Facebook’s Red Team

Original article was published by Aarsh Kariya on Artificial Intelligence on Medium


Courtesy of Alex Haney from Unsplash

Instagram encourages its billion or so users to add filters to their photos to make them more shareable. In February 2019, some Instagram users began editing their photos with a different audience in mind: Facebook’s automated porn filters.

Facebook depends heavily on moderation powered by AI. Some users found they could sneak past Instagram’s filters by overlaying patterns such as grids or dots on rule-breaking displays of skin. Which meant more work for Facebook’s content reviewers.

Facebook’s AI engineers responded by training their system to recognise banned images with such patterns, but the fix was short-lived. Users started adapting by going with different patterns. Manohar Paluri, who leads work on computer vision at Facebook, and his team eventually tamed the problem of AI-evading nudity by adding another machine learning system that checks for patterns such as grids on photos and tries to edit them out by emulating nearby pixels.

This cat-and-mouse incident helped prompt Facebook a few months later to create an AI Red Team to better understand the vulnerabilities and blind spots of its AI systems.

The work of protecting AI systems bears similarities to conventional computer security. Facebook’s AI red team gets its name from a term for exercises in which hackers working for an organization probe its defenses by role-playing as attackers. They know that any fixes they deploy may be side-stepped as their adversaries come up with new tricks and attacks.

The growing investment in AI security mirrors how Facebook, Google and others also are thinking harder about ethical consequences of deploying AI. Both problems have roots in the fact that despite its usefulness, existing AI technology is narrow and inflexible, and it can’t adapt to unforeseen circumstances in the way people can.

A growing library of machine learning research papers documents tricks like altering just a few pixels in a photo to make AI software hallucinate and detect objects that are not present. One study showed that a google image-recognition service could be fooled into categorizing a rifle as a helicopter; another study 3D-printed objects with a multifaceted shape that made them invisible to the lidar software of a prototype self-driving car from China’s Baidu. Other attacks include “data poisoning” where an adversary alters the data used to train a machine learning algorithm, to compromise its performance.

Facebook’s AI red team is led by Cristian Canton, a computer-vision expert who joined the company in 2017 and ran a group that works on image moderation filters. He was proud of his team’s work on AI systems to detect banned content such as child pornography and violence, but he began to wonder how robust they really were.

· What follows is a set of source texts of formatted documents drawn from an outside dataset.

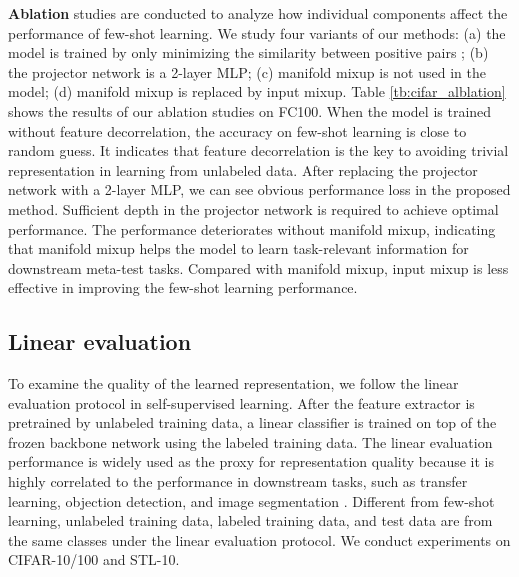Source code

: \documentclass{article}
\begin{document}
\textbf{Ablation} studies are conducted to analyze how individual components affect the performance of few-shot learning. We study four variants of our methods: (a) the model is trained by only minimizing the similarity between positive pairs ; (b) the projector network is a 2-layer MLP; (c) manifold mixup is not used in the model; (d) manifold mixup is replaced by input mixup. Table \ref{tb:cifar_alblation} shows the results of our ablation studies on FC100. When the model is trained without feature decorrelation, the accuracy on few-shot learning is close to random guess. It indicates that feature decorrelation is the key to avoiding trivial representation in learning from unlabeled data. After replacing the projector network with a 2-layer MLP, we can see obvious performance loss in the proposed method. Sufficient depth in the projector network is required to achieve optimal performance. The performance deteriorates without manifold mixup, indicating that manifold mixup helps the model to learn task-relevant information for downstream meta-test tasks. Compared with manifold mixup, input mixup is less effective in improving the few-shot learning performance.

\begin{table}[!ht]
    \renewcommand\arraystretch{1.3}
\centering
    \caption{Ablation studies on FC100.}
 \label{tb:cifar_alblation}
\end{table}

\subsection{Linear evaluation}
To examine the quality of the learned representation, we follow the linear evaluation protocol in self-supervised learning.  After the feature extractor is pretrained by unlabeled training data, a linear classifier is trained on top of the frozen backbone network using the labeled training data. The linear evaluation performance is widely used as the proxy for representation quality because it is highly correlated to the performance in downstream tasks, such as transfer learning, objection detection, and image segmentation \citep{he:etal:2020moco,chen:he2021simsiam}. Different from few-shot learning, unlabeled training data, labeled training data, and test data are from the same classes under the linear evaluation protocol.  We conduct experiments on CIFAR-10/100 and STL-10.
\end{document}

In 2018, Canton organized a risk-a-thon in which people from across Facebook spent three days competing to find the most striking way to trip up those systems. Some teams found weaknesses that Canton says convinced him the company needed to make its AI systems more robust.

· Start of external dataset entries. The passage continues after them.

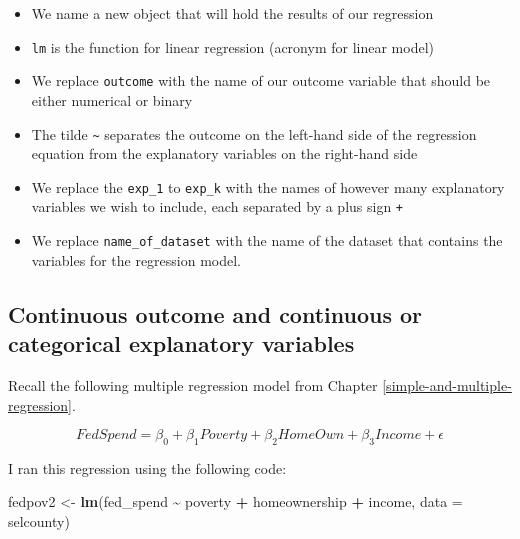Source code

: \documentclass[
]{book}
\makeatletter
\newenvironment{Shaded}{\begin{snugshade}}{\end{snugshade}}
\newcommand{\AttributeTok}[1]{\textcolor[rgb]{0.27,0.27,0.27}{#1}}
\newcommand{\FunctionTok}[1]{\textcolor[rgb]{0.27,0.27,0.27}{\textbf{#1}}}
\newcommand{\NormalTok}[1]{#1}
\newcommand{\OtherTok}[1]{\textcolor[rgb]{0.37,0.37,0.37}{#1}}
\newcommand{\SpecialCharTok}[1]{\textcolor[rgb]{0.43,0.43,0.43}{\textbf{#1}}}
\providecommand{\tightlist}{%
  \setlength{\itemsep}{0pt}\setlength{\parskip}{0pt}}
\newenvironment{kframe}{%
\medskip{}
\setlength{\fboxsep}{.8em}
 \def\at@end@of@kframe{}%
 \ifinner\ifhmode%
  \def\at@end@of@kframe{\end{minipage}}%
  \begin{minipage}{\columnwidth}%
 \fi\fi%
 \def\FrameCommand##1{\hskip\@totalleftmargin \hskip-\fboxsep
 \colorbox{shadecolor}{##1}\hskip-\fboxsep
     \hskip-\linewidth \hskip-\@totalleftmargin \hskip\columnwidth}%
 \MakeFramed {\advance\hsize-\width
   \@totalleftmargin\z@ \linewidth\hsize
   \@setminipage}}%
 {\par\unskip\endMakeFramed%
 \at@end@of@kframe}
\renewenvironment{Shaded}{\begin{kframe}}{\end{kframe}}
\makeatother
\begin{document}
\begin{itemize}
\tightlist
\item
  We name a new object that will hold the results of our regression
\item
  \texttt{lm} is the function for linear regression (acronym for linear model)
\item
  We replace \texttt{outcome} with the name of our outcome variable that should be either numerical or binary
\item
  The tilde \texttt{\textasciitilde{}} separates the outcome on the left-hand side of the regression equation from the explanatory variables on the right-hand side
\item
  We replace the \texttt{exp\_1} to \texttt{exp\_k} with the names of however many explanatory variables we wish to include, each separated by a plus sign \texttt{+}
\item
  We replace \texttt{name\_of\_dataset} with the name of the dataset that contains the variables for the regression model.
\end{itemize}

\hypertarget{continuous-outcome-and-continuous-or-categorical-explanatory-variables}{%
\subsection{Continuous outcome and continuous or categorical explanatory variables}\label{continuous-outcome-and-continuous-or-categorical-explanatory-variables}}

Recall the following multiple regression model from Chapter \ref{simple-and-multiple-regression}.

\begin{equation}
FedSpend = \beta_0 + \beta_1Poverty + \beta_2HomeOwn + \beta_3Income + \epsilon
\label{eq:multregexrep}
\end{equation}

I ran this regression using the following code:

\begin{Shaded}
\begin{Highlighting}[]
\NormalTok{fedpov2 }\OtherTok{\textless{}{-}} \FunctionTok{lm}\NormalTok{(fed\_spend }\SpecialCharTok{\textasciitilde{}}\NormalTok{ poverty }\SpecialCharTok{+}\NormalTok{ homeownership }\SpecialCharTok{+}\NormalTok{ income, }\AttributeTok{data =}\NormalTok{ selcounty)}
\end{Highlighting}
\end{Shaded}
\end{document}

One team at the contest showed that using different languages within a post could befuddle Facebook’s automated hate-speech filters. A second discovered the attack used in early 2019 to spread porn on Instagram, but it wasn’t considered an immediate priority to fix at the time. We forecast the future, Canton says. That inspired me that this should be my day job.

The red team’s weightiest project aims to better understand deepfakes, imagery generated using AI that looks like it was captured with a camera. The results show that preventing AI trickery isn’t easy.

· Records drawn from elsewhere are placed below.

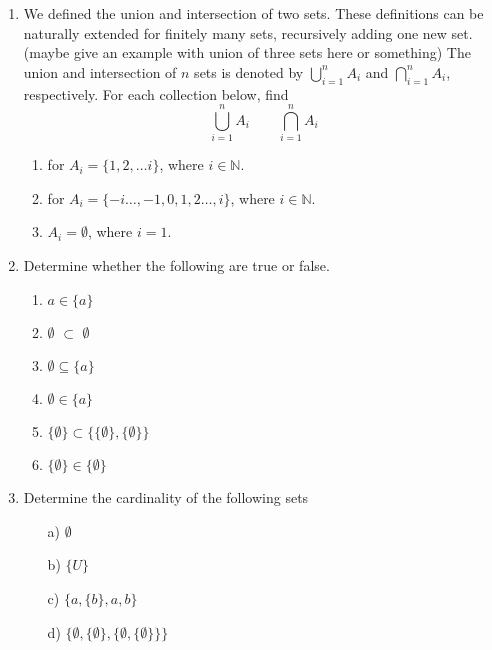 \documentclass{article}
\begin{document}
\begin{enumerate}
    \item
    We defined the union and intersection of two sets. These definitions can be naturally extended for finitely many sets, recursively adding one new set. (maybe give an example with union of three sets here or something) The union and intersection of $n$ sets is denoted by $\bigcup_{i = 1}^{n} A_{i}$ and $\bigcap_{i = 1}^{n} A_{i}$, respectively.
    For each collection below, find $$\bigcup_{i = 1}^{n} A_{i} \qquad \bigcap_{i = 1}^{n} A_{i}$$
    \begin{enumerate}
        \item for $A_{i} = \{1, 2, \dots i\}$, where $i \in \mathbb{N}$.
        \item for $A_{i} = \{-i \dots, -1, 0, 1, 2 \dots, i\}$, where $i \in \mathbb{N}$.
        \item $A_{i} = \emptyset$, where $i = 1$.
    \end{enumerate}
    
    \item Determine whether the following are true or false.
        \begin{enumerate}
            \item $a \in \{a\}$
            \item $\emptyset$ $\subset$ $\emptyset$
            \item $\emptyset \subseteq \{a\}$
            \item $\emptyset \in \{a\}$
            \item $\{\emptyset\} \subset \{\{\emptyset\}, \{\emptyset\}\}$
            \item $\{\emptyset\} \in \{\emptyset\}$
        \end{enumerate}
        
    \item Determine the cardinality of the following sets
        \begin{enumerate}
            \item[a)] $\emptyset$
            
            \item[b)] $\{U\}$
            
            \item[c)] $\{a,\{b\}, a, b\}$
            
            \item[d)] $\{\emptyset,\{\emptyset\},\{\emptyset,\{\emptyset\}\}\}$
        
        \end{enumerate}
        

\end{enumerate}
\end{document}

Facebook’s AI red team launched a project called the Deepfakes Detection Challenge to spur advances in detecting AI-generated videos. It paid 4,000 actors to star in videos featuring a variety of genders, skin tones, and ages. After Facebook engineers turned some of the clips into deepfakes by swapping people’s faces around, developers were challenged to create software that could spot the simulacra.

The results, released last month, show that the best algorithm could spot deepfakes not in Facebook’s collection only 65 percent of the time. That suggests Facebook isn’t likely to be able to reliably detect deepfakes soon. It’s a really hard problem, and it’s not solved, Canton says.

Canton’s team is now examining the robustness of Facebook’s misinformation detectors and political ad classifiers. We’re trying to think very broadly about the pressing problems in the upcoming elections, he says.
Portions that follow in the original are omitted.